Tutorial: modules and snippets#

Modules and snippets are important primitives in Grunnur. Even if you do not write modules yourself, you will most likely use operations from the functions module, which are essentially module factories (callables returning Module objects). Therefore it helps if you know how they work under the hood.

Snippets#

Snippets are Mako template defs (essentially functions returning rendered text) with the associated dictionary of render globals. When a snippet is used in a template, the result is quite straightworward: its template function is called, rendering and returning its contents, just as a normal Mako def.

Let us demonstrate it with a simple example. Consider the following snippet:

add = Snippet.from_callable(
    lambda varname: """
    ${varname} + ${num}
    """,
    render_globals=dict(num=1))

Now we can compile a template which uses this snippet:

program = Program(
    context,
    """
    KERNEL void test(GLOBAL_MEM int *arr)
    {
        const SIZE_T idx = get_global_id(0);
        int x = arr[idx];
        arr[idx] = ${add('x')};
    }
    """,
    render_globals=dict(add=add))

As a result, the code that gets compiled is

KERNEL void test(GLOBAL_MEM int *arr)
{
    const SIZE_T idx = get_global_id(0);
    int x = arr[idx];
    arr[idx] = x + 1;
}

If the snippet is used without parentheses (e.g. ${add}), it is equivalent to calling it without arguments (${add()}).

The root code that gets passed to Program() can be viewed as a snippet with an empty signature.

Modules#

Modules are quite similar to snippets in a sense that they are also Mako defs with an associated dictionary of render keywords. The difference lies in the way they are processed. Consider a module containing a single function:

add = Module.from_callable(
    lambda prefix, arg: """
    FUNCTION int ${prefix}(int x)
    {
        return x + ${num} + ${arg};
    }
    """,
    name="foobar",
    render_globals=dict(num=1))

Modules contain complete C entities (function, macros, structures) and get rendered in the root level of the source file. In order to avoid name clashes, their def gets a string as a first argument, which it has to use to prefix these entities’ names. If the module contains only one entity that is supposed to be used by the parent code, it is a good idea to set its name to prefix only, to simplify its usage.

Let us now create a kernel that uses this module:

program = Program(
    context,
    """
    KERNEL void test(GLOBAL_MEM int *arr)
    {
        const SIZE_T idx = get_global_id(0);
        int x = arr[idx];
        arr[idx] = ${add(2)}(x);
    }
    """,
    render_globals=dict(add=add))

Before the compilation render keywords are inspected, and if a module object is encountered, the following things happen:

  1. This object’s render_globals are inspected recursively and any modules there are rendered in the same way as described here, producing a source file.

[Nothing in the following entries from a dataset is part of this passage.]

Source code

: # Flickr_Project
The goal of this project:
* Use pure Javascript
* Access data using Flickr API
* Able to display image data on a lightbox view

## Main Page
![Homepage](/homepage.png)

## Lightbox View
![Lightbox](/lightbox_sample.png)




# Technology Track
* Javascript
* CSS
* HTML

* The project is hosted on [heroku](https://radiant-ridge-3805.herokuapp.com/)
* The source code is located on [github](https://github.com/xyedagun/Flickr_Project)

  2. The module itself gets assigned a new prefix and its template function is rendered with this prefix as the first argument, with the positional arguments given following it. The result is attached to the source file.

  3. The corresponding value in the current render_globals is replaced by the newly assigned prefix.

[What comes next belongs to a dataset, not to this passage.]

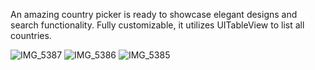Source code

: An amazing country picker is ready to showcase elegant designs and search functionality. Fully customizable, it utilizes UITableView to list all countries.





![IMG_5387](https://github.com/shashi751/SGCountryPicker/assets/16876340/c68c03a8-0a13-4a93-b714-98686d9ad9b2)
![IMG_5386](https://github.com/shashi751/SGCountryPicker/assets/16876340/62d4e86b-5c5d-49aa-9217-7ab22565cc9e)
![IMG_5385](https://github.com/shashi751/SGCountryPicker/assets/16876340/b9a28fb7-910a-494a-b4c2-891af5aad43d)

With the code above, the rendered module will produce the code

FUNCTION int _mod_foobar_0_(int x)
{
    return x + 1 + 2;
}

and the add keyword in the render_globals gets its value changed to _mod_foobar_0_. Then the main code is rendered and appended to the previously renderd parts, giving

FUNCTION int _mod_foobar_0_(int x)
{
    return x + 1 + 2;
}

KERNEL void test(GLOBAL_MEM int *arr)
{
    const SIZE_T idx = get_global_id(0);
    int x = arr[idx];
    arr[idx] = _mod_foobar_0_(x);
}

which is then passed to the compiler. If your module’s template def does not take any arguments except for prefix, you can call it in the parent template just as ${add} (without empty parentheses).

Warning

Note that add in this case is not a string, it is an object that has __str__() defined. If you want to concatenate a module prefix with some other string, you have to either call str() explicitly (str(add) + "abc"), or concatenate it inside a template (${add}abc).

Modules can reference snippets in their render_globals, which, in turn, can reference other modules. This produces a tree-like structure with the snippet made from the code passed by user at the root. When it is rendered, it is traversed depth-first, modules are extracted from it and arranged in a flat list in the order of appearance. Their positions in render_globals are replaced by assigned prefixes. This flat list is then rendered, producing a single source file being fed to the compiler.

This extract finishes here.